What the exercise asks — The required result is the exact run of lines beginning at the one containing "Power Architecture &" and ending at the last line of the entries.

(Collected data)
□ □ □ □ □

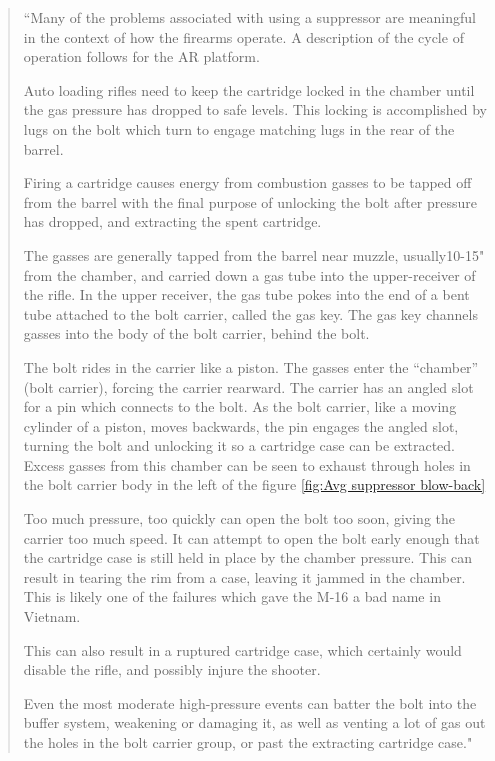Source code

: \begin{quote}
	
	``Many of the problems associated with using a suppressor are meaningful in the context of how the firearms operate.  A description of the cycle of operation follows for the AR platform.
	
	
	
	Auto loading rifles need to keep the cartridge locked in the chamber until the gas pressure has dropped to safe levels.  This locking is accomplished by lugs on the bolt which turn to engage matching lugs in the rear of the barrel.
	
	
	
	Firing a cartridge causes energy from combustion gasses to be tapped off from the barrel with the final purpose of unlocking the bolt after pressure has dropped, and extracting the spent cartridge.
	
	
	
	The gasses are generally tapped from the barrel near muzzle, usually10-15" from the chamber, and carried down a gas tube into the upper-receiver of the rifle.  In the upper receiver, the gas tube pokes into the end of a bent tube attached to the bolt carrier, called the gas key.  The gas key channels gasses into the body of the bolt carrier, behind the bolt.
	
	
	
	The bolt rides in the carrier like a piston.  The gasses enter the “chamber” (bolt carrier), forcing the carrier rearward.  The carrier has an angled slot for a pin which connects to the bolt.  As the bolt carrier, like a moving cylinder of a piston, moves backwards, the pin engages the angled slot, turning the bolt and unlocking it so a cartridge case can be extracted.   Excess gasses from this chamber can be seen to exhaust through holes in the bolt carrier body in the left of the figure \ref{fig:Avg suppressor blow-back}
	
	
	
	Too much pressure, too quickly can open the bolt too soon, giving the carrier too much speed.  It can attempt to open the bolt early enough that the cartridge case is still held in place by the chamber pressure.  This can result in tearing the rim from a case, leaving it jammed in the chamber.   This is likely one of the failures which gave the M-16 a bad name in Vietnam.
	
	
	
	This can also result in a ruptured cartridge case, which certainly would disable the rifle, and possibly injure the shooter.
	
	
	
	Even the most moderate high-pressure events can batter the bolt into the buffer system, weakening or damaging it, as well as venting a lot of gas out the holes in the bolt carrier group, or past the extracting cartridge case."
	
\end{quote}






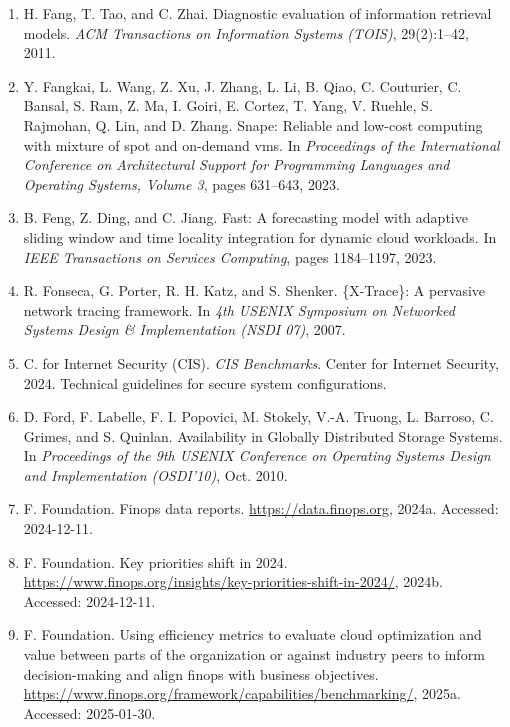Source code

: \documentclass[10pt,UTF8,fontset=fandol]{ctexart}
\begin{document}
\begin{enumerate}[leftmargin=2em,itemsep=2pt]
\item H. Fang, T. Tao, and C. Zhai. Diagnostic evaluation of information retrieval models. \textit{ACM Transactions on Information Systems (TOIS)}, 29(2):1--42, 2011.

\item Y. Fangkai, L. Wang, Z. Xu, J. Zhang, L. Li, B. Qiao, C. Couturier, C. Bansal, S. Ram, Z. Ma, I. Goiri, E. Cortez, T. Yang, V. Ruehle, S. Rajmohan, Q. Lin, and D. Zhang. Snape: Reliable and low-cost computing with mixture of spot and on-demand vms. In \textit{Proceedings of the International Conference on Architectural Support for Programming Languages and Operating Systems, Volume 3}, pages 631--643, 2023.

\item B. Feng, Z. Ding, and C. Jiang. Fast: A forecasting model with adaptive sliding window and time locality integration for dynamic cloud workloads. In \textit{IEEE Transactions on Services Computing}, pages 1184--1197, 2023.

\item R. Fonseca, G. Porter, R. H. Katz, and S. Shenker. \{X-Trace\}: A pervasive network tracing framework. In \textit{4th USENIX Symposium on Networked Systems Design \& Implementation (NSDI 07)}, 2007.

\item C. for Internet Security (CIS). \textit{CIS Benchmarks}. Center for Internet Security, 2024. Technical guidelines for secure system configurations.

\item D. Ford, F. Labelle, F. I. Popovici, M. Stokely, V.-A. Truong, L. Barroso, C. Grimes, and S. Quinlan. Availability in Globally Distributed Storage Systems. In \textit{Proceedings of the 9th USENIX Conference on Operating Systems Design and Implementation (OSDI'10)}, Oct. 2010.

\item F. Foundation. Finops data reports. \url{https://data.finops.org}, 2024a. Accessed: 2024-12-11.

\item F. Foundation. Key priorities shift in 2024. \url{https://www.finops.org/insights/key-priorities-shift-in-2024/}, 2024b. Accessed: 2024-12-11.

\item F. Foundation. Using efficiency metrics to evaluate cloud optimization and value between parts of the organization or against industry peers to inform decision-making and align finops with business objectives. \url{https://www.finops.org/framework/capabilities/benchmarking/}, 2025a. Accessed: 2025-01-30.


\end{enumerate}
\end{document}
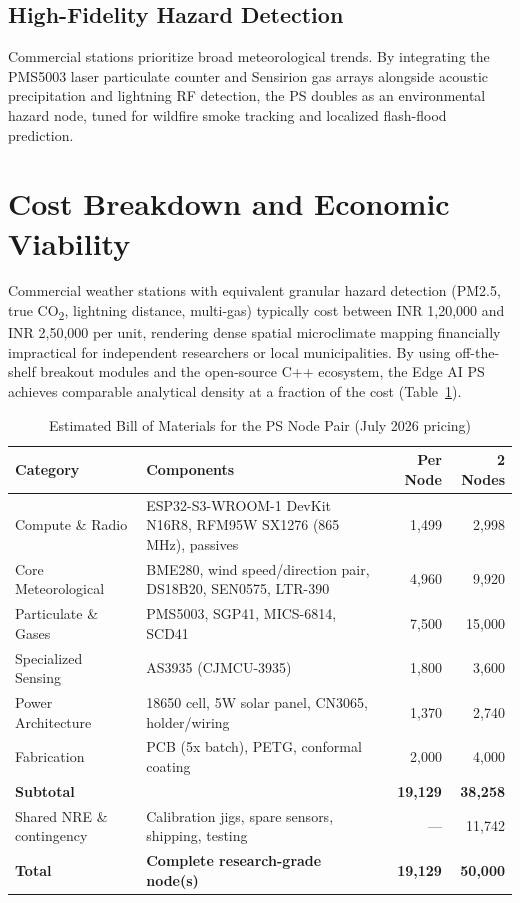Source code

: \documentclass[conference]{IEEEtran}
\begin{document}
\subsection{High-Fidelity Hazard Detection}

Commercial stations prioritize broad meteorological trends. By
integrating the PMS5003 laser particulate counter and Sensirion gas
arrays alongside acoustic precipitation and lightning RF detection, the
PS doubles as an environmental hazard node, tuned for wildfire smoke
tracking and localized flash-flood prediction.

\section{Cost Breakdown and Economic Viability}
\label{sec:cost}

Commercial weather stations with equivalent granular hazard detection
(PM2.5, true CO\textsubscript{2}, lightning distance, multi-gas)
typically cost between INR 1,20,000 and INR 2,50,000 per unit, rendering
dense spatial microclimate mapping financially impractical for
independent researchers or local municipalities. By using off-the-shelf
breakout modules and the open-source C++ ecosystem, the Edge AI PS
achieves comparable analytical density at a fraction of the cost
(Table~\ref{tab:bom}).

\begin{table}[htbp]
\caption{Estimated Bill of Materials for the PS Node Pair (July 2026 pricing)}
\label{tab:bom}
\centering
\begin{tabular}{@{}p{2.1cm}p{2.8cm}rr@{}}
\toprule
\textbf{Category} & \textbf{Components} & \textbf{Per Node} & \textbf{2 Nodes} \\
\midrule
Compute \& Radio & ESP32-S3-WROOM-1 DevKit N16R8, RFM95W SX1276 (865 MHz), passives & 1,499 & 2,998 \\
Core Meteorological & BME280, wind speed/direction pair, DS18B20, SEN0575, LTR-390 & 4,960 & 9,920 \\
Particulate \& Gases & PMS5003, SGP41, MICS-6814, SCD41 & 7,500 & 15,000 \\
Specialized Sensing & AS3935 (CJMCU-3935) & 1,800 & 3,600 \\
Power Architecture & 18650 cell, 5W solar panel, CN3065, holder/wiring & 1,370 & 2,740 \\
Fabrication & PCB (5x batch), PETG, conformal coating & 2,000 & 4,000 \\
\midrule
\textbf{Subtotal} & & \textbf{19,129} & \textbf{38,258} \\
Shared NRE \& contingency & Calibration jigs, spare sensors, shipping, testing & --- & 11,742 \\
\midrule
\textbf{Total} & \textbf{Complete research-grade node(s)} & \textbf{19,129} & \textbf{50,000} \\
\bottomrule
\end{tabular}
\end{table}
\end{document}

□ □ □ □ □

Solved exercise —
Power Architecture & 18650 cell, 5W solar panel, CN3065, holder/wiring & 1,370 & 2,740 \\
Fabrication & PCB (5x batch), PETG, conformal coating & 2,000 & 4,000 \\
\midrule
\textbf{Subtotal} & & \textbf{19,129} & \textbf{38,258} \\
Shared NRE \& contingency & Calibration jigs, spare sensors, shipping, testing & --- & 11,742 \\
\midrule
\textbf{Total} & \textbf{Complete research-grade node(s)} & \textbf{19,129} & \textbf{50,000} \\
\bottomrule
\end{tabular}
\end{table}
\end{document}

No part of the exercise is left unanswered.